**EXERCISE DETAILS**
Pick out all lines of the entries that include the word "Save" and copy them.

Segment Start: RECORDED INFORMATION

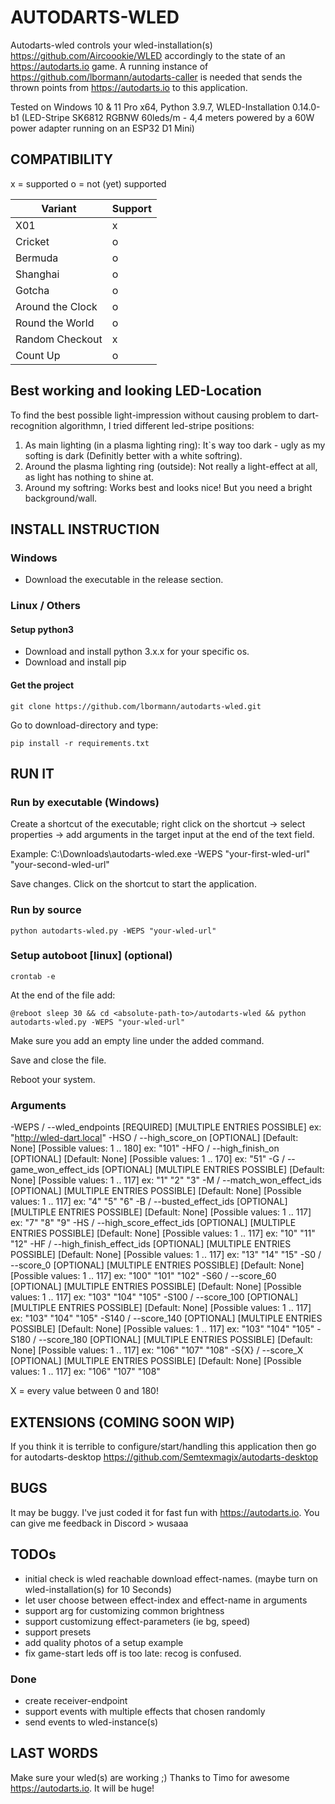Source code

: # AUTODARTS-WLED

Autodarts-wled controls your wled-installation(s) https://github.com/Aircoookie/WLED accordingly to the state of an https://autodarts.io game. A running instance of https://github.com/lbormann/autodarts-caller is needed that sends the thrown points from https://autodarts.io to this application.

Tested on Windows 10 & 11 Pro x64, Python 3.9.7, 
WLED-Installation 0.14.0-b1 (LED-Stripe SK6812 RGBNW 60leds/m - 4,4 meters powered by a 60W power adapter running on an ESP32 D1 Mini)


## COMPATIBILITY

x = supported
o = not (yet) supported

| Variant | Support |
| ------------- | ------------- |
| X01 | x |
| Cricket | o |
| Bermuda | o |
| Shanghai | o |
| Gotcha | o |
| Around the Clock | o |
| Round the World | o |
| Random Checkout | x |
| Count Up | o |


## Best working and looking LED-Location

To find the best possible light-impression without causing problem to dart-recognition algorithmn, I tried different led-stripe positions: 
1. As main lighting (in a plasma lighting ring): It`s way too dark - ugly as my softing is dark (Definitly better with a white softring).
2. Around the plasma lighting ring (outside): Not really a light-effect at all, as light has nothing to shine at.
3. Around my softring: Works best and looks nice! But you need a bright background/wall.



## INSTALL INSTRUCTION

### Windows

- Download the executable in the release section.


### Linux / Others

#### Setup python3

- Download and install python 3.x.x for your specific os.
- Download and install pip


#### Get the project

    git clone https://github.com/lbormann/autodarts-wled.git

Go to download-directory and type:

    pip install -r requirements.txt



## RUN IT

### Run by executable (Windows)

Create a shortcut of the executable; right click on the shortcut -> select properties -> add arguments in the target input at the end of the text field.

Example: C:\Downloads\autodarts-wled.exe -WEPS "your-first-wled-url" "your-second-wled-url"

Save changes.
Click on the shortcut to start the application.


### Run by source

    python autodarts-wled.py -WEPS "your-wled-url"



### Setup autoboot [linux] (optional)

    crontab -e

At the end of the file add:

    @reboot sleep 30 && cd <absolute-path-to>/autodarts-wled && python autodarts-wled.py -WEPS "your-wled-url"

Make sure you add an empty line under the added command.

Save and close the file. 

Reboot your system.


### Arguments

-WEPS / --wled_endpoints [REQUIRED] [MULTIPLE ENTRIES POSSIBLE] ex: "http://wled-dart.local"
-HSO / --high_score_on [OPTIONAL] [Default: None] [Possible values: 1 .. 180] ex: "101"
-HFO / --high_finish_on [OPTIONAL] [Default: None] [Possible values: 1 .. 170] ex: "51"
-G / --game_won_effect_ids [OPTIONAL] [MULTIPLE ENTRIES POSSIBLE] [Default: None] [Possible values: 1 .. 117] ex: "1" "2" "3"
-M / --match_won_effect_ids [OPTIONAL] [MULTIPLE ENTRIES POSSIBLE] [Default: None] [Possible values: 1 .. 117] ex: "4" "5" "6"
-B / --busted_effect_ids [OPTIONAL] [MULTIPLE ENTRIES POSSIBLE] [Default: None] [Possible values: 1 .. 117] ex: "7" "8" "9"
-HS / --high_score_effect_ids [OPTIONAL] [MULTIPLE ENTRIES POSSIBLE] [Default: None] [Possible values: 1 .. 117] ex: "10" "11" "12"
-HF / --high_finish_effect_ids [OPTIONAL] [MULTIPLE ENTRIES POSSIBLE] [Default: None] [Possible values: 1 .. 117] ex: "13" "14" "15"
-S0 / --score_0 [OPTIONAL] [MULTIPLE ENTRIES POSSIBLE] [Default: None] [Possible values: 1 .. 117] ex: "100" "101" "102"
-S60 / --score_60 [OPTIONAL] [MULTIPLE ENTRIES POSSIBLE] [Default: None] [Possible values: 1 .. 117] ex: "103" "104" "105"
-S100 / --score_100 [OPTIONAL] [MULTIPLE ENTRIES POSSIBLE] [Default: None] [Possible values: 1 .. 117] ex: "103" "104" "105"
-S140 / --score_140 [OPTIONAL] [MULTIPLE ENTRIES POSSIBLE] [Default: None] [Possible values: 1 .. 117] ex: "103" "104" "105"
-S180 / --score_180 [OPTIONAL] [MULTIPLE ENTRIES POSSIBLE] [Default: None] [Possible values: 1 .. 117] ex: "106" "107" "108"
-S{X} / --score_X [OPTIONAL] [MULTIPLE ENTRIES POSSIBLE] [Default: None] [Possible values: 1 .. 117] ex: "106" "107" "108"

X = every value between 0 and 180!


## EXTENSIONS (COMING SOON WIP)

If you think it is terrible to configure/start/handling this application then go for autodarts-desktop https://github.com/Semtexmagix/autodarts-desktop


## BUGS

It may be buggy. I've just coded it for fast fun with https://autodarts.io. You can give me feedback in Discord > wusaaa


## TODOs
- initial check is wled reachable download effect-names. (maybe turn on wled-installation(s) for 10 Seconds)
- let user choose between effect-index and effect-name in arguments
- support arg for customizing common brightness
- support customizung effect-parameters (ie bg, speed)
- support presets
- add quality photos of a setup example
- fix game-start leds off is too late: recog is confused.


### Done
- create receiver-endpoint
- support events with multiple effects that chosen randomly
- send events to wled-instance(s)


## LAST WORDS

Make sure your wled(s) are working ;)
Thanks to Timo for awesome https://autodarts.io. It will be huge!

Segment End: RECORDED INFORMATION

**TASK OUTPUT**
Save changes.
Save and close the file. 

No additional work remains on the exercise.